Gina is the kind of doctor this country does not need. We do not have citizens dropping like sprayed flies and dying every where. We have citizens who have died from other causes and seemingly had the so called covid virus. A doctor who cannot understand the chemistry behind the tests that doctors administer is deficient. Her logic should now be focused on building herd immunity which we were promised initially would solve our problem. Healthy immune systems stop viruses not vaccines.

proudloudandfnm 4 years, 3 months ago

Dumbest comment yet. Congrats...

benniesun 4 years, 3 months ago

In order to get herd immunity the alleged (not yet isolated) virus must spread throughout our communities. I suggest you research and digest what exactly a pcr test indicates.

proudloudandfnm 4 years, 3 months ago

Bro. You really need to stop watching fox....

proudloudandfnm 4 years, 3 months ago

The only way to herd immunity is thru a vaccine. Period. Allowing it to run rampant will only end is needless death. You really need to stop watching/listening to right wing media. They pander only to morons, there is no truth on the right....
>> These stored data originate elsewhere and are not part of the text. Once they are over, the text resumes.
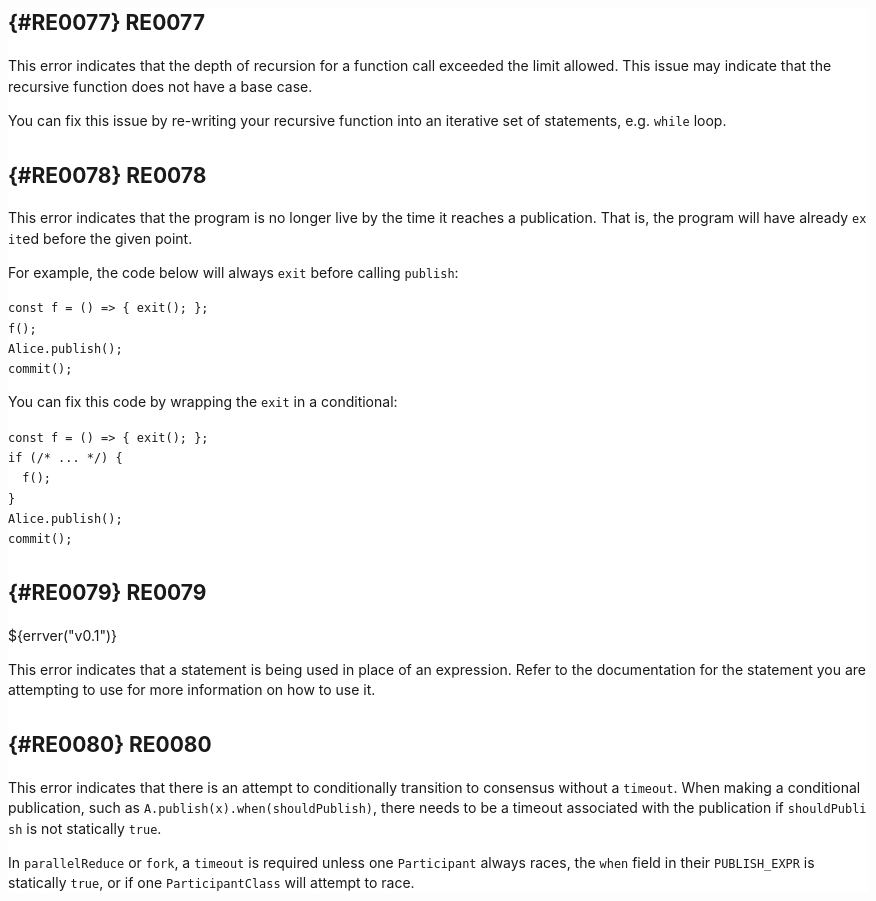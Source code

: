 
## {#RE0077} RE0077

This error indicates that the depth of recursion for a function call exceeded the limit allowed.
This issue may indicate that the recursive function does not have a base case.

You can fix this issue by re-writing your recursive function into an iterative set of
statements, e.g. `while` loop.

## {#RE0078} RE0078

This error indicates that the program is no longer live by the time it reaches a publication.
That is, the program will have already `exit`ed before the given point.

For example, the code below will always `exit` before calling `publish`:

```reach
const f = () => { exit(); };
f();
Alice.publish();
commit();
```


You can fix this code by wrapping the `exit` in a conditional:

```reach
const f = () => { exit(); };
if (/* ... */) {
  f();
}
Alice.publish();
commit();
```


## {#RE0079} RE0079

${errver("v0.1")}

This error indicates that a statement is being used in place of an expression.
Refer to the documentation for the statement you are attempting to use for more
information on how to use it.

## {#RE0080} RE0080

This error indicates that there is an attempt to conditionally transition to consensus
without a `timeout`. When making a conditional publication, such as `A.publish(x).when(shouldPublish)`,
there needs to be a timeout associated with the publication if `shouldPublish` is not statically `true`.

In `parallelReduce` or `fork`, a `timeout` is required unless one `Participant`
always races, the `when` field in their `PUBLISH_EXPR` is statically `true`, or if one
`ParticipantClass` will attempt to race.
trueBahamian 4 years, 3 months ago

Her statement is about the state of the public healthcare system. Even if you don't use ths system, you've seen other government facilities, so you can guess what she's talking about. It's a sad state of affairs or have here. She spoke what she knows. She didn't give a completely negative take on the system. She specifically mentioned issues with the current state of affairs. She seemed ok prior to Covid.

If she may have gone a little far in what she said, she's human. If you're in the middle of a battle, you won't be the best you can be.

tribanon 4 years, 3 months ago

Repost:

Meanwhile Minnis as our PM and former minister of health under two administrations, and Wells as our new minister of health, remain ominously silent about the all too obvious total collapse of our country's public healthcare system. They refuse to hold press conferences and answer difficult questions from reporters about important healthcare issues and concerns on the minds of the vast majority of Bahamians and other residents. A shocking display of gross incompetence and cowardice by Minnis and Wells. Simply unbelievable!

Godson 4 years, 3 months ago

You'll need to bring back Ivan Conyers to head the Maintenance Department of PMH. if only as a consultant.